How to Disable Friend Requests on Facebook

Not everyone wants an open inbox on Facebook. Whether you're dealing with unwanted contact from strangers, managing a more private profile, or simply reducing digital noise, controlling who can send you friend requests is one of the most practical privacy settings Facebook offers. The good news: it's straightforward to change. The nuance is in understanding exactly what the setting does — and what it doesn't.

What "Disabling" Friend Requests Actually Means

Facebook doesn't have a single button labeled "disable friend requests." What it does offer is a privacy control that limits who can send you a request in the first place. Specifically, you can restrict the setting so that only Friends of Friends can send you a request — rather than the default, which allows anyone on Facebook to do so.

This means people outside your extended network won't see an Add Friend button on your profile at all. They may still be able to follow you (depending on your settings), but they can't initiate a friend connection.

This is an important distinction: you're not making yourself completely unfindable, and you're not blocking all interaction. You're narrowing the pool of people who can reach out via friend request.

How to Change the Setting on Desktop 🖥️

  1. Log in to Facebook and click your profile picture in the top-right corner.
  2. Select Settings & Privacy, then click Settings.
  3. In the left-hand menu, choose Privacy.
  4. Find the section labeled "Who can send you friend requests?"
  5. Click Edit and change the option from Everyone to Friends of Friends.
  6. Save your changes.

That's the full extent of what Facebook's native controls allow here — the only two options are Everyone or Friends of Friends. There is no "Nobody" option, meaning you can't fully shut off incoming requests from all users through this setting alone.

How to Change the Setting on Mobile 📱

  1. Open the Facebook app and tap the three horizontal lines (menu icon).
  2. Scroll down and tap Settings & Privacy, then Settings.
  3. Tap Privacy Settings under the Audience and Visibility section.
  4. Tap "Who can send you friend requests?"
  5. Select Friends of Friends.

The mobile and desktop versions of this setting are synced — changing one updates the other.

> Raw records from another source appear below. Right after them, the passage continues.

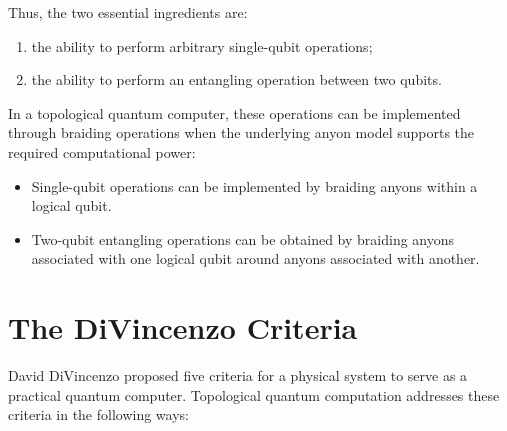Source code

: \documentclass[11pt]{article}
\begin{document}
	Thus, the two essential ingredients are:
	\begin{enumerate}
		\item the ability to perform arbitrary single-qubit operations;
		\item the ability to perform an entangling operation between two qubits.
	\end{enumerate}
	
	In a topological quantum computer, these operations can be implemented through braiding operations when the underlying anyon model supports the required computational power:
	
	\begin{itemize}
		\item[$\bullet$] Single-qubit operations can be implemented by braiding anyons within a logical qubit.
		\item[$\bullet$] Two-qubit entangling operations can be obtained by braiding anyons associated with one logical qubit around anyons associated with another.
	\end{itemize}
	
	
	\section{The DiVincenzo Criteria}
	
	David DiVincenzo proposed five criteria for a physical system to serve as a practical quantum computer. Topological quantum computation addresses these criteria in the following ways:
	
\end{document}
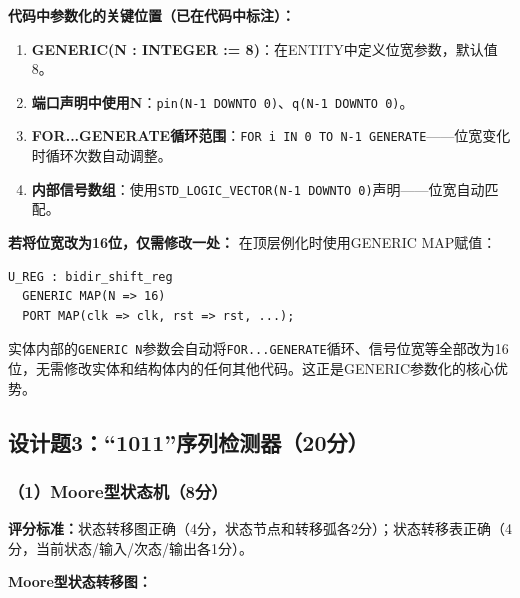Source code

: \textbf{代码中参数化的关键位置（已在代码中标注）：}
\begin{enumerate}
\item \textbf{GENERIC(N : INTEGER := 8)}：在ENTITY中定义位宽参数，默认值8。
\item \textbf{端口声明中使用N}：\texttt{pin(N-1 DOWNTO 0)}、\texttt{q(N-1 DOWNTO 0)}。
\item \textbf{FOR...GENERATE循环范围}：\texttt{FOR i IN 0 TO N-1 GENERATE}——位宽变化时循环次数自动调整。
\item \textbf{内部信号数组}：使用\texttt{STD\_LOGIC\_VECTOR(N-1 DOWNTO 0)}声明——位宽自动匹配。
\end{enumerate}

\textbf{若将位宽改为16位，仅需修改一处：}
在顶层例化时使用GENERIC MAP赋值：
\begin{lstlisting}[language=VDL]
U_REG : bidir_shift_reg
  GENERIC MAP(N => 16)
  PORT MAP(clk => clk, rst => rst, ...);
\end{lstlisting}
实体内部的\texttt{GENERIC N}参数会自动将\texttt{FOR...GENERATE}循环、信号位宽等全部改为16位，无需修改实体和结构体内的任何其他代码。这正是GENERIC参数化的核心优势。

\subsection{设计题3：“1011”序列检测器（20分）}

\subsubsection{（1）Moore型状态机（8分）}

\begin{framed}
\textbf{评分标准：}状态转移图正确（4分，状态节点和转移弧各2分）；状态转移表正确（4分，当前状态/输入/次态/输出各1分）。
\end{framed}

\textbf{Moore型状态转移图：}

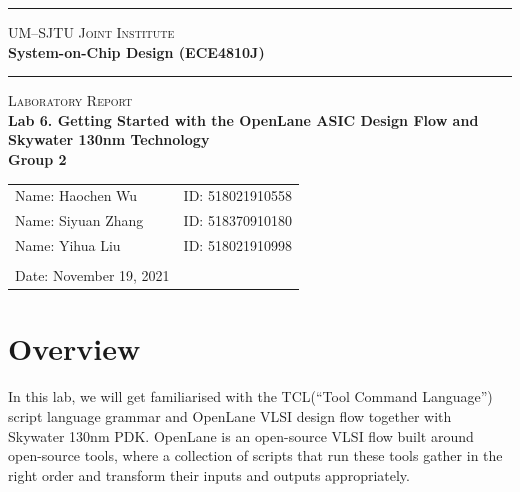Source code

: \documentclass[a4paper]{article}
\begin{document}
\begin{titlepage}
    \vspace*{0.25cm}
    \noindent\rule[0.25\baselineskip]{\textwidth}{1pt}
    \begin{center}
        \huge{\textsc{UM--SJTU Joint Institute}}\vspace{0.3em}\\
        \huge{\textbf{System-on-Chip Design (ECE4810J)}}\vspace{0.3em}\\
        \noindent\rule[0.25\baselineskip]{\textwidth}{1pt}
    \end{center}
    \begin{center}
        \vspace{5cm}
        \Large{\textsc{Laboratory Report}}\vspace{0.5em}\\
        \Large{\textbf{Lab 6. Getting Started with the OpenLane ASIC Design Flow and Skywater 130nm Technology}}\vspace{1em}\\
        \Large{\textbf{Group 2}}\\
    \end{center}
    \vfill
    \large
    \begin{tabular}{ll}
        Name: Haochen Wu \hspace*{2em}&ID: 518021910558\hspace*{2em}\\
        Name: Siyuan Zhang \hspace*{2em}&ID: 518370910180 \hspace*{2em}\\
        Name: Yihua Liu \hspace*{2em}&ID: 518021910998\hspace*{2em}\\
        \\
        Date: November 19, 2021
    \end{tabular}
\end{titlepage}
\tableofcontents
\newpage
\section{Overview}
In this lab, we will get familiarised with the TCL(“Tool Command Language”) script language grammar and OpenLane VLSI design flow together with Skywater 130nm PDK. OpenLane is an open-source VLSI flow built around open-source tools,
where a collection of scripts that run these tools gather in the right order and transform their inputs
and outputs appropriately.
\end{document}
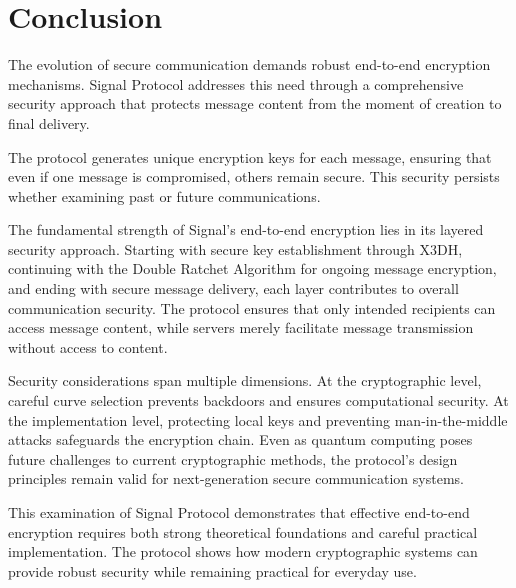 \documentclass[9pt,a4paper,twoside]{rho-class/rho}
\begin{document}
\section{Conclusion}
The evolution of secure communication demands robust end-to-end encryption mechanisms. Signal Protocol addresses this need through a comprehensive security approach that protects message content from the moment of creation to final delivery.

 The protocol generates unique encryption keys for each message, ensuring that even if one message is compromised, others remain secure. This security persists whether examining past or future communications.
 
The fundamental strength of Signal's end-to-end encryption lies in its layered security approach. Starting with secure key establishment through X3DH, continuing with the Double Ratchet Algorithm for ongoing message encryption, and ending with secure message delivery, each layer contributes to overall communication security. The protocol ensures that only intended recipients can access message content, while servers merely facilitate message transmission without access to content.

Security considerations span multiple dimensions. At the cryptographic level, careful curve selection prevents backdoors and ensures computational security. At the implementation level, protecting local keys and preventing man-in-the-middle attacks safeguards the encryption chain. Even as quantum computing poses future challenges to current cryptographic methods, the protocol's design principles remain valid for next-generation secure communication systems.

This examination of Signal Protocol demonstrates that effective end-to-end encryption requires both strong theoretical foundations and careful practical implementation. The protocol shows how modern cryptographic systems can provide robust security while remaining practical for everyday use.


\printbibliography

\end{document}
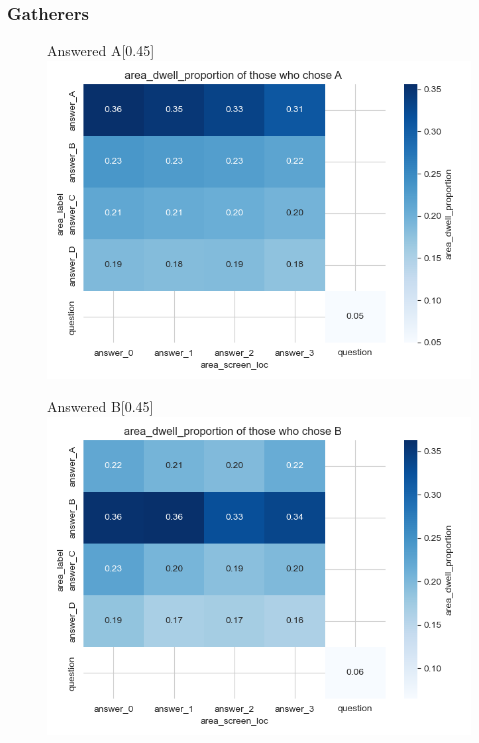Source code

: \documentclass{article}
\begin{document}
\subsubsection{Gatherers}

\begin{figure}[H]
  \centering
  \begin{subcaptionbox}{Answered A\label{fig:A_dp_g}}[0.45\textwidth]
    {\centering\includegraphics[width=\linewidth]{plots/matrix_plots/matrix_area_dwell_proportion_A_gatherers.png}}
  \end{subcaptionbox}
  \hfill
  \begin{subcaptionbox}{Answered B\label{fig:B_dp_g}}[0.45\textwidth]
    {\centering\includegraphics[width=\linewidth]{plots/matrix_plots/matrix_area_dwell_proportion_B_gatherers.png}}
  \end{subcaptionbox}
  

\end{figure}
\end{document}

What Changes (and What Doesn't)

Understanding the ripple effects of this setting helps you decide whether it actually solves your problem:

What ChangesWhat Stays the Same
Strangers outside your network won't see an Add Friend buttonPeople can still follow you if that's enabled
Reduces unsolicited requests from unknown accountsExisting friends are unaffected
Lowers exposure to spam or fake account requestsYou can still send friend requests to others
Profile may feel more private to outside visitorsYour name and profile photo may still be searchable

If your goal is deeper privacy — not just limiting friend requests — you'll likely want to revisit additional settings around profile visibility, search discoverability, and who can see your posts.

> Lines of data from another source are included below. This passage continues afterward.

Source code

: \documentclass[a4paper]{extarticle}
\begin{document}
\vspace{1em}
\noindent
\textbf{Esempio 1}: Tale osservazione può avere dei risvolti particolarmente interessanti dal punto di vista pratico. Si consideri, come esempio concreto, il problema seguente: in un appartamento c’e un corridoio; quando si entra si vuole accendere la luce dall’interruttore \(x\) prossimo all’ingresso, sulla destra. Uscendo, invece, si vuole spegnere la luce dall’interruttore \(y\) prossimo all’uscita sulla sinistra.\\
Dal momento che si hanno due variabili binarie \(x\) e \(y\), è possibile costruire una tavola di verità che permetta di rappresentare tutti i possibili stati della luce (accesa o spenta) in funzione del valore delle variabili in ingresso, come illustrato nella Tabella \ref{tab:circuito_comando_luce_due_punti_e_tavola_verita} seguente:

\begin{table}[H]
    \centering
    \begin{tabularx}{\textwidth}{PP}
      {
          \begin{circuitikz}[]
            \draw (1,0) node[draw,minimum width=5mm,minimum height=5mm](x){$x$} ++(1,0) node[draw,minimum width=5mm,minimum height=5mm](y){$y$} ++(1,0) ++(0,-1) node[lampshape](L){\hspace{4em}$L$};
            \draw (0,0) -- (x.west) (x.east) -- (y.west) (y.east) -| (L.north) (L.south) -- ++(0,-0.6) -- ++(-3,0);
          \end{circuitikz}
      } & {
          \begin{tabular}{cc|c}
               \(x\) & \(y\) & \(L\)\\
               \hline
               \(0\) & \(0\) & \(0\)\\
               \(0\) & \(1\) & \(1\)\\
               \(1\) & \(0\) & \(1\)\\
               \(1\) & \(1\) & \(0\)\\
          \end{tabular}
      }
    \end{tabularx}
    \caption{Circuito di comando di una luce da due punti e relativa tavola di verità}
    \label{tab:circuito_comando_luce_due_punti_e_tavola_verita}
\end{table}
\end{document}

The Follow Setting and Why It Matters

One thing users often overlook: even with friend requests restricted, Facebook may still allow people to follow your public posts by default. If you're reducing friend requests for privacy reasons rather than social management reasons, it's worth checking your "Who can follow me" setting, found in the same Privacy section.

Followers can see anything you post publicly without being your friend. If you're not using Facebook as a public figure or creator, switching followers to Friends only can meaningfully tighten your overall exposure.

Blocking vs. Restricting vs. Limiting Requests

These three tools get confused, but they serve different purposes:

  • Restricting friend requests (the setting above) — Prevents new people from sending requests proactively. Passive and broad.
  • Blocking a specific person — Removes all contact with that individual entirely. They can't see your profile, message you, or send requests.
  • Removing a follower — Stops a specific person from seeing your public content without a full block.

If you're dealing with a particular person rather than general unwanted requests, blocking is the more direct solution. If you want to reduce the volume of requests from strangers broadly, the privacy setting does that work at scale.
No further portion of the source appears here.